Ch3: Polls and Predictions( classification or regression?)
On the edge of her seat, Amma watches the election results unfold on TV, her eyes flickering with anticipation. In their cozy living room, the tension is palpable. Next to her, Meenu tries to catch up on some work, but her mother's excitement is contagious.
"Meenu, are you following the AP elections? I'm very nervous and excited to see who will become the chief minister this term," Amma exclaims, her voice a mix of anxiety and thrill.
"Yes, Amma, I've been following. It seems to be a tight race between the two parties," replies Meenu, glancing at the television screen that flashes vibrant graphs and numbers.
"If only we had a machine learning model that could predict which party will win and how many seats each will secure based on previous data. It would be supervised learning, right?" Amma muses, her newly acquired tech jargon making Meenu smile.
"Wow, Mom, you've picked up on that pretty quickly! Yes, you're right, it is supervised learning. Predicting whether a party wins or not is a classification problem, and predicting the number of ministers from each party is a regression problem," Meenu explains, impressed by her mother’s grasp of the concepts.
Amma’s curiosity peaks. "What are classification and regression? Is there more to supervised learning?" she asks, eager to understand more.

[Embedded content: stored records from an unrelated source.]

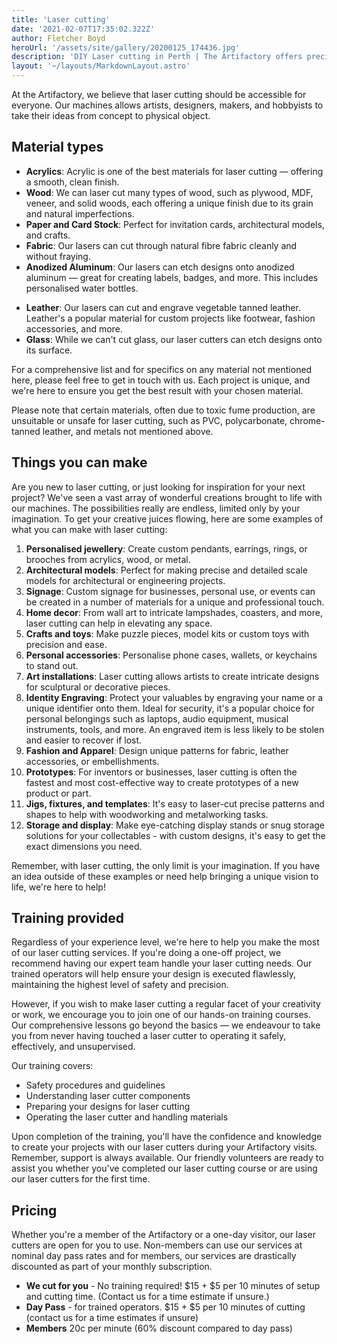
 ```yaml
---
title: 'Laser cutting'
date: '2021-02-07T17:35:02.322Z'
author: Fletcher Boyd
heroUrl: '/assets/site/gallery/20200125_174436.jpg'
description: 'DIY Laser cutting in Perth | The Artifactory offers precision cutting for a variety of materials.. Experience innovative fabrication and bring your designs to life!'
layout: '~/layouts/MarkdownLayout.astro'
---
```


At the Artifactory, we believe that laser cutting should be accessible for everyone. Our machines allows artists, designers, makers, and hobbyists to take their ideas from concept to physical object. 

## Material types

* **Acrylics**: Acrylic is one of the best materials for laser cutting — offering a smooth, clean finish.
* **Wood**: We can laser cut many types of wood, such as plywood, MDF, veneer, and solid woods, each offering a unique finish due to its grain and natural imperfections.
* **Paper and Card Stock**: Perfect for invitation cards, architectural models, and crafts.
* **Fabric**: Our lasers can cut through natural fibre fabric cleanly and without fraying.
* **Anodized Aluminum**: Our lasers can etch designs onto anodized aluminum — great for creating labels, badges, and more. This includes personalised water bottles.
- **Leather**: Our lasers can cut and engrave vegetable tanned leather. Leather's a popular material for custom projects like footwear, fashion accessories, and more.
- **Glass**: While we can't cut glass, our laser cutters can etch designs onto its surface.

For a comprehensive list and for specifics on any material not mentioned here, please feel free to get in touch with us. Each project is unique, and we're here to ensure you get the best result with your chosen material.

Please note that certain materials, often due to toxic fume production, are unsuitable or unsafe for laser cutting, such as PVC, polycarbonate, chrome-tanned leather, and metals not mentioned above.

## Things you can make

Are you new to laser cutting, or just looking for inspiration for your next project? We've seen a vast array of wonderful creations brought to life with our machines. The possibilities really are endless, limited only by your imagination. To get your creative juices flowing, here are some examples of what you can make with laser cutting:

1. **Personalised jewellery**: Create custom pendants, earrings, rings, or brooches from acrylics, wood, or metal.
2. **Architectural models**: Perfect for making precise and detailed scale models for architectural or engineering projects.
3. **Signage**: Custom signage for businesses, personal use, or events can be created in a number of materials for a unique and professional touch.
4. **Home decor**: From wall art to intricate lampshades, coasters, and more, laser cutting can help in elevating any space.
5. **Crafts and toys**: Make puzzle pieces, model kits or custom toys with precision and ease.
6. **Personal accessories**: Personalise phone cases, wallets, or keychains to stand out.
7. **Art installations**: Laser cutting allows artists to create intricate designs for sculptural or decorative pieces.
8. **Identity Engraving**: Protect your valuables by engraving your name or a unique identifier onto them. Ideal for security, it's a popular choice for personal belongings such as laptops, audio equipment, musical instruments, tools, and more. An engraved item is less likely to be stolen and easier to recover if lost.
9. **Fashion and Apparel**: Design unique patterns for fabric, leather accessories, or embellishments.
10. **Prototypes**: For inventors or businesses, laser cutting is often the fastest and most cost-effective way to create prototypes of a new product or part.
11. **Jigs, fixtures, and templates**: It's easy to laser-cut precise patterns and shapes to help with woodworking and metalworking tasks.
12. **Storage and display**: Make eye-catching display stands or snug storage solutions for your collectables - with custom designs, it's easy to get the exact dimensions you need.

Remember, with laser cutting, the only limit is your imagination. If you have an idea outside of these examples or need help bringing a unique vision to life, we're here to help!

## Training provided

Regardless of your experience level, we're here to help you make the most of our laser cutting services. If you're doing a one-off project, we recommend having our expert team handle your laser cutting needs. Our trained operators will help ensure your design is executed flawlessly, maintaining the highest level of safety and precision.

However, if you wish to make laser cutting a regular facet of your creativity or work, we encourage you to join one of our hands-on training courses. Our comprehensive lessons go beyond the basics — we endeavour to take you from never having touched a laser cutter to operating it safely, effectively, and unsupervised.

Our training covers:
* Safety procedures and guidelines
* Understanding laser cutter components
* Preparing your designs for laser cutting
* Operating the laser cutter and handling materials

Upon completion of the training, you'll have the confidence and knowledge to create your projects with our laser cutters during your Artifactory visits.
Remember, support is always available. Our friendly volunteers are ready to assist you whether you've completed our laser cutting course or are using our laser cutters for the first time.

## Pricing

Whether you're a member of the Artifactory or a one-day visitor, our laser cutters are open for you to use. Non-members can use our services at nominal day pass rates and for members, our services are drastically discounted as part of your monthly subscription.

* **We cut for you** - No training required! $15 + $5 per 10 minutes of setup and cutting time. (Contact us for a time estimate if unsure.)
* **Day Pass** - for trained operators. $15 + $5 per 10 minutes of cutting (contact us for a time estimates if unsure)
* **Members** 20c per minute (60% discount compared to day pass)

"Definitely, Amma. Let's start with regression. This type involves predicting a continuous value. For example, consider you have data on various houses, including their size, number of bedrooms, location, and price. Here, the goal is to predict the price of a house based on its features. Price is a continuous value. Connecting this to our election results, the number of candidates who will win from each party is a regression problem because the number is continuous."

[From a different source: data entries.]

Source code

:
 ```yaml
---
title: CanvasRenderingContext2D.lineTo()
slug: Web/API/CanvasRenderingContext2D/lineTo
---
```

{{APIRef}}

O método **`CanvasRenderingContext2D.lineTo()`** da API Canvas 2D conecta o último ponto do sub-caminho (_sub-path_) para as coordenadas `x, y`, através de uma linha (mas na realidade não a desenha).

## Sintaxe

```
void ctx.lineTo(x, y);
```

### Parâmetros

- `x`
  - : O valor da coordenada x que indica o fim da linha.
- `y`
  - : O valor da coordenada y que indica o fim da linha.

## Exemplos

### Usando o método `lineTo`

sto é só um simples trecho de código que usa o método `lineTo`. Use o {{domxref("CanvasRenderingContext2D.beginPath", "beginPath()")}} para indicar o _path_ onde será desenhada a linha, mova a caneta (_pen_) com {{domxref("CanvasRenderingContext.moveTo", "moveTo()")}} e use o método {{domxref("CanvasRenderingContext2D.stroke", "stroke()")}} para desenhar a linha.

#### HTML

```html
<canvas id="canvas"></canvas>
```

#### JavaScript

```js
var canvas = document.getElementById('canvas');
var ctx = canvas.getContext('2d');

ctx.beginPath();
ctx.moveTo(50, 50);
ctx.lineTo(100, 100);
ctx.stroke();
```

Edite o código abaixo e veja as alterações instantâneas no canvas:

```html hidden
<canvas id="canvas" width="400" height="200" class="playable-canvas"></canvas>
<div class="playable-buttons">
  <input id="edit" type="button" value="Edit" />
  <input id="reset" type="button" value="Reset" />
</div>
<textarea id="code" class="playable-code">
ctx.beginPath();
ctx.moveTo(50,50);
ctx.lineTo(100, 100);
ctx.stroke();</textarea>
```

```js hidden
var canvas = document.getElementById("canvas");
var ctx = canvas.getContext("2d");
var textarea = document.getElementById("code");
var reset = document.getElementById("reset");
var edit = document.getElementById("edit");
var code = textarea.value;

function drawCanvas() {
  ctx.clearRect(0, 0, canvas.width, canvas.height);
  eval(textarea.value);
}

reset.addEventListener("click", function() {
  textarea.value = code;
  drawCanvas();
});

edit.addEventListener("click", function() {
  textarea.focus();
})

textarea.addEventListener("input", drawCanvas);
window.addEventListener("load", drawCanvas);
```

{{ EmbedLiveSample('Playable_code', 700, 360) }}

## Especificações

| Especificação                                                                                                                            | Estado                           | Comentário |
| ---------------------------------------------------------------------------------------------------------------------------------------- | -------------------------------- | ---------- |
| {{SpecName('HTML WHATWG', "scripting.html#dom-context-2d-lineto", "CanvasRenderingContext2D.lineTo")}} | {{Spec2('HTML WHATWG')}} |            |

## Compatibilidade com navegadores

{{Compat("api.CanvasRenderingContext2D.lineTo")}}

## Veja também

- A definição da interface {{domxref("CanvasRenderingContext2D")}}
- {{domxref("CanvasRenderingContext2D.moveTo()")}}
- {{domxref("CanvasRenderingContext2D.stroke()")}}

"And classification?" Amma interjects, her interest peaking.
"Classification involves predicting a label into discrete classes. It can be two-class or multi-class. An example of two-class classification is if you have data on students and their marks and whether they passed or failed a previous test. Based on this, you can predict whether a student will pass the upcoming test or not. A multi-class example is when you have images of handwritten digits from 0 to 9 and their corresponding labels. The goal here is to identify which digit a new handwritten image represents, and here, there are 10 classes."
"Now, in the context of our election, predicting which party wins is a two-class classification problem, as the outcome is either win or lose."

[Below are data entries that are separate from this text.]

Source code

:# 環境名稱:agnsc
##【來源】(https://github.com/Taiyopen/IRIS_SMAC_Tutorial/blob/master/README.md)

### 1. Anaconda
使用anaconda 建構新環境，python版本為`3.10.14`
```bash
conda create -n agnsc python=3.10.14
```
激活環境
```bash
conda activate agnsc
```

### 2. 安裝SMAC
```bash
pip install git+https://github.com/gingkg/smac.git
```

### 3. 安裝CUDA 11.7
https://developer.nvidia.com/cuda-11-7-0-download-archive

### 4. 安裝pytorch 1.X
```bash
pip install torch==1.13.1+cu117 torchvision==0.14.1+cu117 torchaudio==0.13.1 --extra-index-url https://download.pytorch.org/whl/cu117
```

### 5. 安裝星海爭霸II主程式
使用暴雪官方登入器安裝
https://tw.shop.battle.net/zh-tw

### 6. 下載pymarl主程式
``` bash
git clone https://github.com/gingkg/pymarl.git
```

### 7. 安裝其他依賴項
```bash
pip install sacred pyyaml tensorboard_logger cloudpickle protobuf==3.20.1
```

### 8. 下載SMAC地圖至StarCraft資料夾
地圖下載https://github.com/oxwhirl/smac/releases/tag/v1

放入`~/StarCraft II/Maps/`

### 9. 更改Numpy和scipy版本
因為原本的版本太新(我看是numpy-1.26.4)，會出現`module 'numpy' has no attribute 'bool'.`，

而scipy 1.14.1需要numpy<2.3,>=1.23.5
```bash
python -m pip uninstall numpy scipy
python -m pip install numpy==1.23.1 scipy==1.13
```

Intrigued, Amma ponders, "And how does a model know if it's a regression or classification problem?"
"That depends on the type of data and the function of the model. There are specific types of modeling and activation functions tailored for each," Meenu says, noting her mother's overwhelmed expression.
"Let’s leave the deeper terminology for another day. I think I need to sit down with a book to note all this down. For now, I'll just see if the party we voted for is classified to win or not," Amma chuckles, her eyes returning to the screen, now armed with a little more understanding and a lot more curiosity about the intersection of technology and her world of politics.